Un gars en costard dit à son collègue, il est sept heures du matin : « Là, j’ai chopé des pêches plates, écoute, c’est une tuerie. C’est de saison, ça, les pêches plates ? » — je suis dans le RER à sept heures du matin parce que je vais à l’aéroport. J’aime pas ça, l’avion.
Je ne me plains pas, hein. Je veux dire : je ne suis pas obligé de le prendre, l’avion : je l’ai bien voulu, j’ai fait ce qu’il fallait pour. Je décollerai à dix heures et, à midi, je serai de l’autre côté du monde — à cause du décalage horaire (mais, en vrai, le trajet est bien plus long que deux heures).
Ça m’a jamais fait fantasmer, de voler.
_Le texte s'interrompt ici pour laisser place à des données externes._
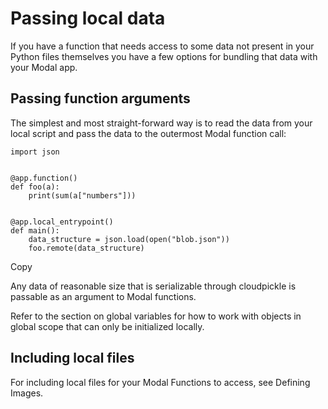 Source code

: # Passing local data

If you have a function that needs access to some data not present in your
Python files themselves you have a few options for bundling that data with
your Modal app.

## Passing function arguments

The simplest and most straight-forward way is to read the data from your local
script and pass the data to the outermost Modal function call:

    
    
    import json
    
    
    @app.function()
    def foo(a):
        print(sum(a["numbers"]))
    
    
    @app.local_entrypoint()
    def main():
        data_structure = json.load(open("blob.json"))
        foo.remote(data_structure)

Copy

Any data of reasonable size that is serializable through cloudpickle is
passable as an argument to Modal functions.

Refer to the section on global variables for how to work with objects in
global scope that can only be initialized locally.

## Including local files

For including local files for your Modal Functions to access, see Defining
Images.

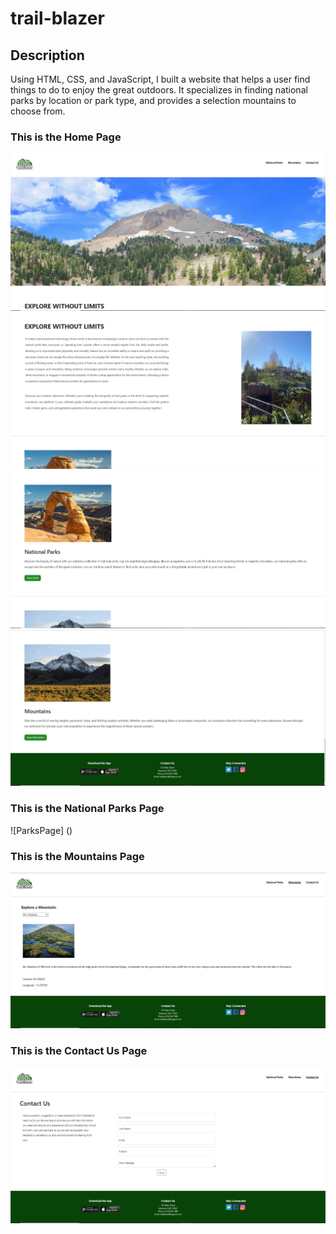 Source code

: # trail-blazer

## Description

Using HTML, CSS, and JavaScript, I built a website that helps a user find things to do to enjoy the great outdoors. It specializes in finding national parks by location or park type, and provides a selection mountains to choose from. 

### This is the Home Page
![HomePage](/images/home1.JPG)
![HomePage](/images/home2.JPG)
![HomePage](/images/home3.JPG)
![HomePage](/images/home4.JPG)

### This is the National Parks Page
![ParksPage] ()

### This is the Mountains Page
![MountainsPage](/images/mountains.JPG)

### This is the Contact Us Page
![ContactPage](/images/contact.JPG) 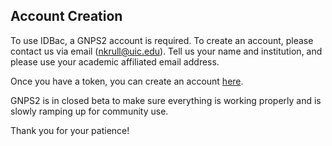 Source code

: ## Account Creation
To use IDBac, a GNPS2 account is required. To create an account, please contact us via email (nkrull@uic.edu). Tell us your name and institution, and please use your academic affiliated email address.

Once you have a token, you can create an account [here](https://gnps2.org/user/signup).

GNPS2 is in closed beta to make sure everything is working properly and is slowly ramping up for community use. 

Thank you for your patience!

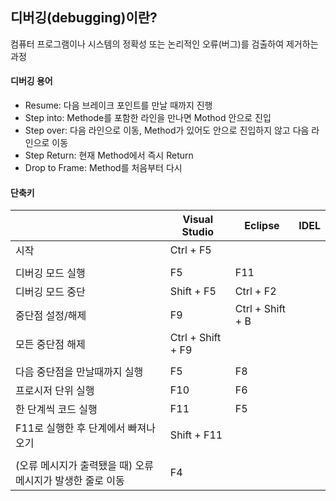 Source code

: ## 디버깅(debugging)이란?
컴퓨터 프로그램이나 시스템의 정확성 또는 논리적인 오류(버그)를 검출하여 제거하는 과정

#### 디버깅 용어

- Resume: 다음 브레이크 포인트를 만날 때까지 진행
- Step into: Methode를 포함한 라인을 만나면 Mothod 안으로 진입
- Step over: 다음 라인으로 이동, Method가 있어도 안으로 진입하지 않고 다음 라인으로 이동
- Step Return: 현재 Method에서 즉시 Return
- Drop to Frame: Method를 처음부터 다시 


#### 단축키

||Visual Studio | Eclipse | IDEL |
|---|---|---|---|
|시작 |Ctrl + F5| | |
||
|디버깅 모드 실행 | F5 | F11 |
|디버깅 모드 중단 | Shift + F5 | Ctrl + F2 |
|중단점 설정/해제 | F9 | Ctrl + Shift + B |
|모든 중단점 해제 | Ctrl + Shift + F9 ||
||
|다음 중단점을 만날때까지 실행 | F5 | F8 |
|프로시저 단위 실행 | F10 | F6 |
|한 단계씩 코드 실행 | F11 | F5 |
|F11로 실행한 후 단계에서 빠져나오기 |Shift + F11||
||
|(오류 메시지가 출력됐을 때) 오류 메시지가 발생한 줄로 이동 |F4||
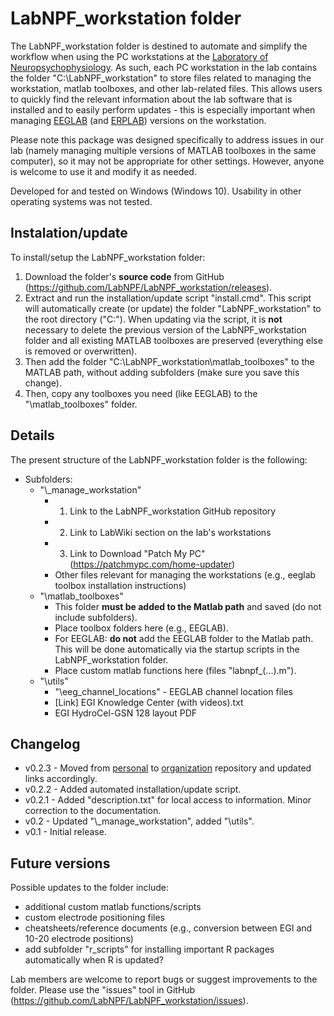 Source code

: # LabNPF_workstation folder

The LabNPF_workstation folder is destined to automate and simplify the workflow when using the PC workstations at the [Laboratory of Neuropsychophysiology](https://www.fpce.up.pt/labpsi). As such, each PC workstation in the lab contains the folder "C:\LabNPF_workstation" to store files related to managing the workstation, matlab toolboxes, and other lab-related files. This allows users to quickly find the relevant information about the lab software that is installed and to easily perform updates - this is especially important when managing [EEGLAB](https://sccn.ucsd.edu/eeglab/index.php) (and [ERPLAB](https://erpinfo.org/erplab)) versions on the workstation.

Please note this package was designed specifically to address issues in our lab (namely managing multiple versions of MATLAB toolboxes in the same computer), so it may not be appropriate for other settings. However, anyone is welcome to use it and modify it as needed.

Developed for and tested on Windows (Windows 10). Usability in other operating systems was not tested.

## Instalation/update
To install/setup the LabNPF_workstation folder:

1. Download the folder's **source code** from GitHub (https://github.com/LabNPF/LabNPF_workstation/releases).
2. Extract and run the installation/update script "install.cmd". This script will automatically create (or update) the folder "LabNPF_workstation" to the root directory ("C:\"). When updating via the script, it is **not** necessary to delete the previous version of the LabNPF_workstation folder and all existing MATLAB toolboxes are preserved (everything else is removed or overwritten).
3. Then add the folder "C:\LabNPF_workstation\matlab_toolboxes\" to the MATLAB path, without adding subfolders (make sure you save this change).
4. Then, copy any toolboxes you need (like EEGLAB) to the "\matlab_toolboxes" folder.

## Details
The present structure of the LabNPF_workstation folder is the following:
- Subfolders:
	- "\\_manage_workstation"
		- 1) Link to the LabNPF_workstation GitHub repository
		- 2) Link to LabWiki section on the lab's workstations
		- 3) Link to Download "Patch My PC" (https://patchmypc.com/home-updater)
		- Other files relevant for managing the workstations (e.g., eeglab toolbox installation instructions)
	- "\matlab_toolboxes"
		- This folder **must be added to the Matlab path** and saved (do not include subfolders).
		- Place toolbox folders here (e.g., EEGLAB).
		- For EEGLAB: **do not** add the EEGLAB folder to the Matlab path. This will be done automatically via the startup scripts in the LabNPF_workstation folder.
		- Place custom matlab functions here (files "labnpf_(...).m").
	- "\utils"
		- "\\eeg_channel_locations" - EEGLAB channel location files
		- [Link] EGI Knowledge Center (with videos).txt
		- EGI HydroCel-GSN 128 layout PDF

## Changelog
- v0.2.3 - Moved from [personal](https://github.com/ferreira-santos/) to [organization](https://github.com/LabNPF/) repository and updated links accordingly.
- v0.2.2 - Added automated installation/update script.
- v0.2.1 - Added "description.txt" for local access to information. Minor correction to the documentation.
- v0.2 - Updated "\\_manage_workstation", added "\\utils".
- v0.1 - Initial release.

## Future versions
Possible updates to the folder include: 
- additional custom matlab functions/scripts
- custom electrode positioning files
- cheatsheets/reference documents (e.g., conversion between EGI and 10-20 electrode positions)
- add subfolder "r_scripts" for installing important R packages automatically when R is updated?

Lab members are welcome to report bugs or suggest improvements to the folder. Please use the "issues" tool in GitHub (https://github.com/LabNPF/LabNPF_workstation/issues).
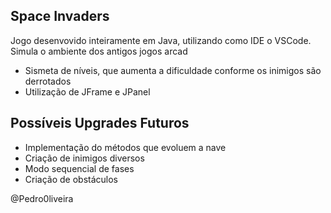 ## Space Invaders

Jogo desenvovido inteiramente em Java, utilizando como IDE o VSCode. Simula o ambiente dos antigos jogos arcad

- Sismeta de níveis, que aumenta a dificuldade conforme os inimigos são derrotados
- Utilização de JFrame e JPanel

## Possíveis Upgrades Futuros
- Implementação do métodos que evoluem a nave
- Criação de inimigos diversos
- Modo sequencial de fases
- Criação de obstáculos

@Pedro0liveira
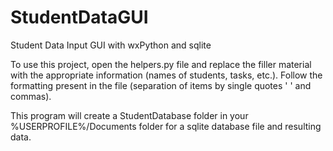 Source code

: # StudentDataGUI
Student Data Input GUI with wxPython and sqlite

To use this project, open the helpers.py file and replace the filler material with the appropriate information (names of students, tasks, etc.). Follow the formatting present in the file (separation of items by single quotes ' ' and commas).

This program will create a StudentDatabase folder in your %USERPROFILE%/Documents folder for a sqlite database file and resulting data.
Voler, pour quoi faire ? Est-ce que j’ai déjà fait ce rêve, la nuit : « voler » ? Non.
Quand j’étais parti là-bas en 2010, c’était un genre de voyage initiatique. J’étais pas vieux, c’était l’été où je venais de terminer mes études, J. et J. m’avaient invité à passer trois semaines chez eux. J’avais pris un vol à la con, avec des tas de correspondances. Il avait fallu que je m’occupe, que je donne un sens à tout ça. J’avais déjà écrit des trucs, lors de voyages précédents (quand j’étais en Erasmus l’année d’avant) : un journal, des fictions courtes. Là, avant de partir à San Francisco en 2010, c’était la première fois que je commençais d’écrire quelque chose en me disant : « Ça pourrait être un roman ». J’ai écrit un chapitre par jour — les premiers ont été écrits à chaque correspondance, chaque étape, pour remplir le temps et l’espace de ces aéroports (je vous l’ai dit, que j’aimais pas ça, les aéroports ?). Pour chaque chapitre, je notais scrupuleusement la date et le lieu où je l’avais écrit et, le plus souvent, ça coïncidait avec le lieu où se trouvait mon personnage. Je faisais des oloé sans le savoir, comme l’autre avec la prose. À la fin, ça a fait Le voyage en Amérique de Léopold Milan (me demandez pas pourquoi le personnage s’appellait comme ça). Il est en ligne, bon.
L’autre jour, je racontais ça à G., qui me demandais si je n’avais pas eu envie de le reprendre, ce texte, de le finir ou de l’arranger. J’ai dit que non, mais que, en fait, oui. C’est-à-dire : le voyage que fait Léopold, c’est celui que fait Alexandre. Lui aussi, il a la manie des plans, lui aussi, il a son alter ego, son Eugène, son Ivan. Il ne sait pas ce qu’il cherche, et il le trouve quand même : son corps dans l’espace, son corps au contact de celui de Jimmy (son Ulisse). Bon. En gros, j’ai écrit L’épaisseur du trait, et ça ne servirait à rien de réécrire Le voyage en Amérique.
Là, je suis dans cet endroit épouvantable qu’est l’aéroport de Roissy (je ne me plains pas), un peu triste d’avoir laissé J.-E. à nouveau, tout excité de retourner à San Francisco. J’ai de la chance de les avoir, J. et J., je le sais.